**EXERCISE DIRECTIONS:**
Provide only the number of lines in the records below that include "cycles".

**MATERIAL FOR THE TASK:**
=== Section Start ===
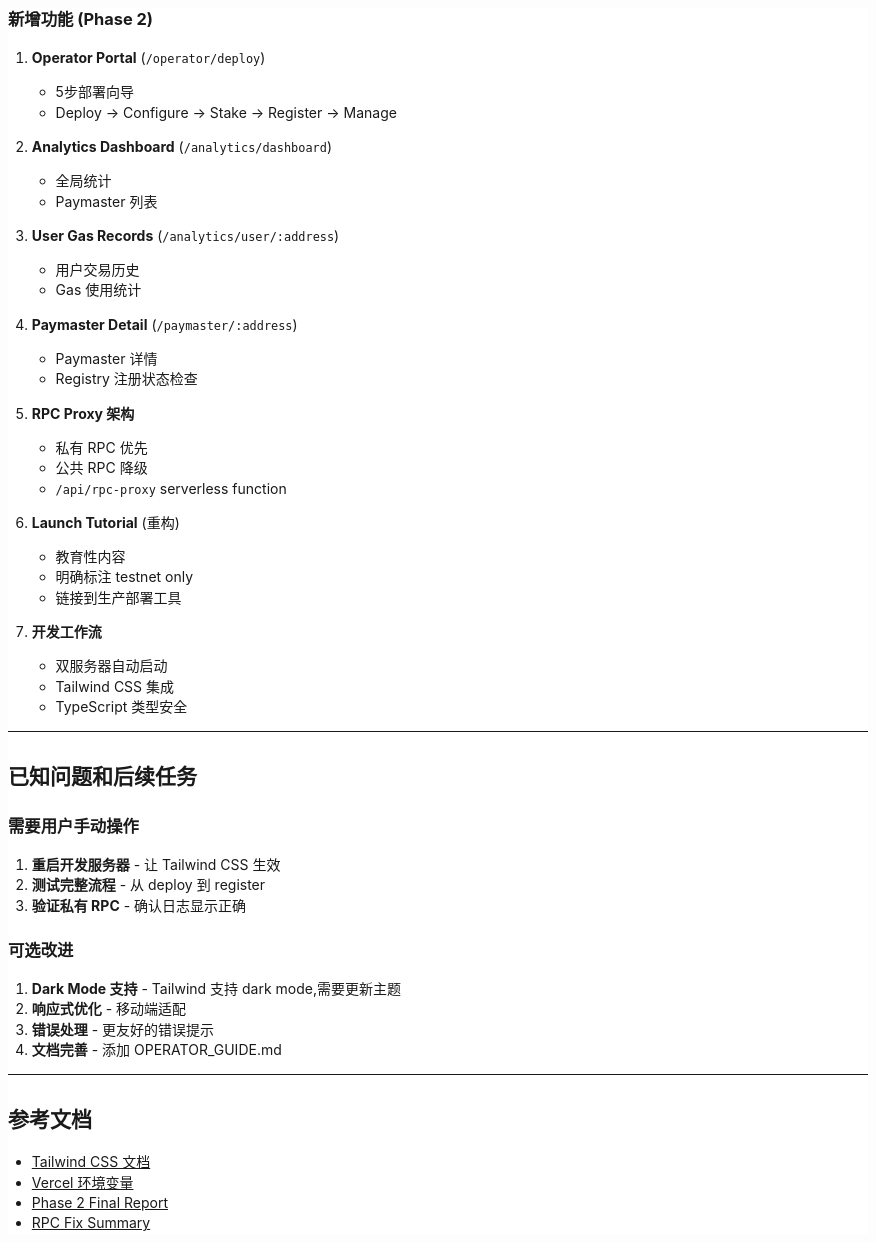 ### 新增功能 (Phase 2)

1. **Operator Portal** (`/operator/deploy`)
   - 5步部署向导
   - Deploy → Configure → Stake → Register → Manage

2. **Analytics Dashboard** (`/analytics/dashboard`)
   - 全局统计
   - Paymaster 列表

3. **User Gas Records** (`/analytics/user/:address`)
   - 用户交易历史
   - Gas 使用统计

4. **Paymaster Detail** (`/paymaster/:address`)
   - Paymaster 详情
   - Registry 注册状态检查

5. **RPC Proxy 架构**
   - 私有 RPC 优先
   - 公共 RPC 降级
   - `/api/rpc-proxy` serverless function

6. **Launch Tutorial** (重构)
   - 教育性内容
   - 明确标注 testnet only
   - 链接到生产部署工具

7. **开发工作流**
   - 双服务器自动启动
   - Tailwind CSS 集成
   - TypeScript 类型安全

---

## 已知问题和后续任务

### 需要用户手动操作

1. **重启开发服务器** - 让 Tailwind CSS 生效
2. **测试完整流程** - 从 deploy 到 register
3. **验证私有 RPC** - 确认日志显示正确

### 可选改进

1. **Dark Mode 支持** - Tailwind 支持 dark mode,需要更新主题
2. **响应式优化** - 移动端适配
3. **错误处理** - 更友好的错误提示
4. **文档完善** - 添加 OPERATOR_GUIDE.md

---

## 参考文档

- [Tailwind CSS 文档](https://tailwindcss.com/docs)
- [Vercel 环境变量](https://vercel.com/docs/concepts/projects/environment-variables)
- [Phase 2 Final Report](./PHASE2_FINAL_REPORT.md)
- [RPC Fix Summary](./RPC_FIX_SUMMARY.md)

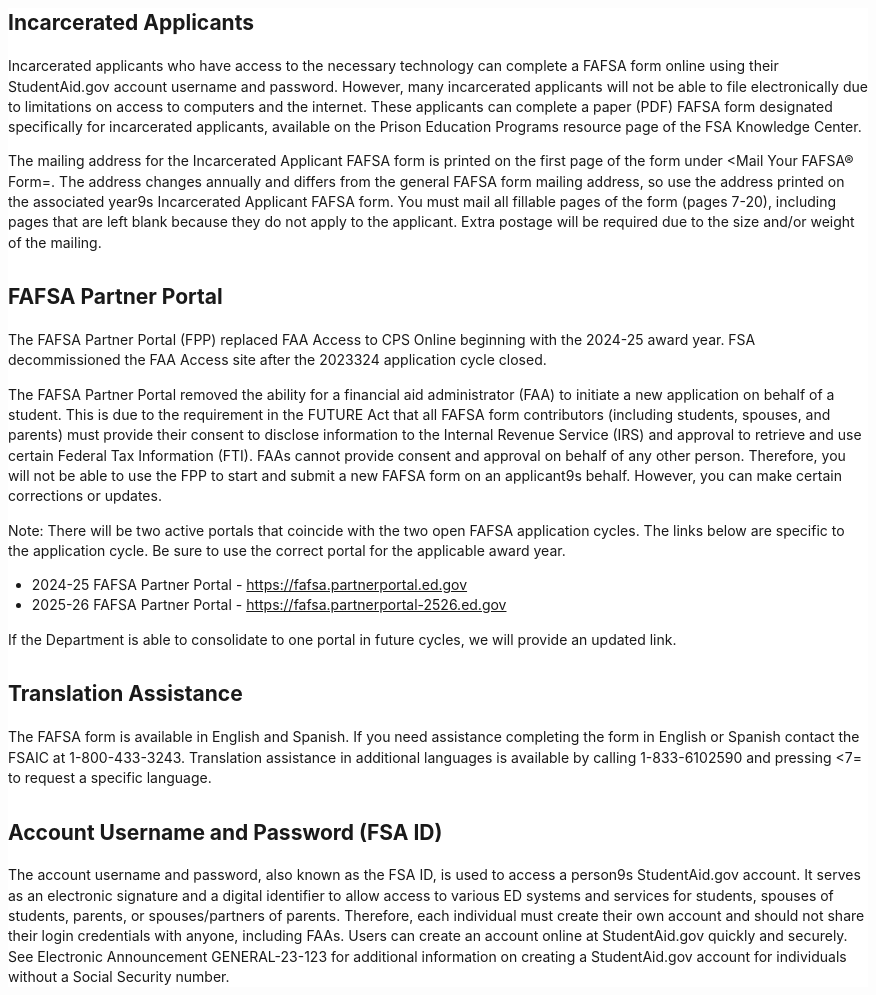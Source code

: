 ## Incarcerated	Applicants

Incarcerated	applicants	who	have	access	to	the	necessary	technology	can	complete	a	FAFSA	form	online	using	their StudentAid.gov	account	username	and	password.	However,	many	incarcerated	applicants	will	not	be	able	to	file electronically	due	to	limitations	on	access	to	computers	and	the	internet.	These	applicants	can	complete	a	paper	(PDF) FAFSA	form	designated	specifically	for	incarcerated	applicants,	available	on	the	Prison	Education	Programs	resource	page of	the	FSA	Knowledge	Center.

The	mailing	address	for	the	Incarcerated	Applicant	FAFSA	form	is	printed	on	the	first	page	of	the	form	under	&lt;Mail	Your FAFSA®	Form=.	The	address	changes	annually	and	differs	from	the	general	FAFSA	form	mailing	address,	so	use	the address	printed	on	the	associated	year9s	Incarcerated	Applicant	FAFSA	form.	You	must	mail all fillable	pages	of	the	form (pages	7-20),	including	pages	that	are	left	blank	because	they	do	not	apply	to	the	applicant.	Extra	postage	will	be required	due	to	the	size	and/or	weight	of	the	mailing.

## FAFSA	Partner	Portal

The	FAFSA	Partner	Portal	(FPP)	replaced	FAA	Access	to	CPS	Online	beginning	with	the	2024-25	award	year.	FSA decommissioned	the	FAA	Access	site	after	the	2023324	application	cycle	closed.

The	FAFSA	Partner	Portal	removed	the	ability	for	a	financial	aid	administrator	(FAA)	to	initiate	a	new	application	on	behalf of	a	student.	This	is	due	to	the	requirement	in	the	FUTURE	Act	that	all	FAFSA	form	contributors	(including	students, spouses,	and	parents)	must	provide	their	consent	to	disclose	information	to	the	Internal	Revenue	Service	(IRS)	and approval	to	retrieve	and	use	certain	Federal	Tax	Information	(FTI).	FAAs	cannot	provide	consent	and	approval	on	behalf	of any	other	person.	Therefore,	you	will	not	be	able	to	use	the	FPP	to	start	and	submit	a	new	FAFSA	form	on	an	applicant9s behalf.	However,	you	can	make	certain	corrections	or	updates.

Note: There	will	be	two	active	portals	that	coincide	with	the	two	open	FAFSA	application	cycles.	The	links	below are	specific	to	the	application	cycle. Be	sure	to	use	the	correct	portal	for	the	applicable	award	year.

- 2024-25	FAFSA	Partner	Portal	-	https://fafsa.partnerportal.ed.gov
- 2025-26	FAFSA	Partner	Portal	-	https://fafsa.partnerportal-2526.ed.gov

If	the	Department	is	able	to	consolidate	to	one	portal	in	future	cycles,	we	will	provide	an	updated	link.

## Translation	Assistance

The	FAFSA	form	is	available	in	English	and	Spanish.	If	you	need	assistance	completing	the	form	in	English	or	Spanish contact	the	FSAIC	at	1-800-433-3243.	Translation	assistance	in	additional	languages	is	available	by	calling	1-833-6102590	and	pressing	&lt;7=	to	request	a	specific	language.

## Account	Username	and	Password	(FSA	ID)

The	account	username	and	password,	also	known	as	the	FSA	ID,	is	used	to	access	a	person9s	StudentAid.gov	account.	It serves	as	an	electronic	signature	and	a	digital	identifier	to	allow	access	to	various	ED	systems	and	services	for	students, spouses	of	students,	parents,	or	spouses/partners	of	parents.	Therefore,	each	individual	must	create	their	own	account and	should	not	share	their	login	credentials	with	anyone,	including	FAAs.	Users	can	create	an	account	online	at StudentAid.gov	quickly	and	securely.	See	Electronic	Announcement	GENERAL-23-123	for	additional	information	on creating	a	StudentAid.gov	account	for	individuals	without	a	Social	Security	number.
=== Section End ===
**ANSWER TO THIS PROBLEM:**
2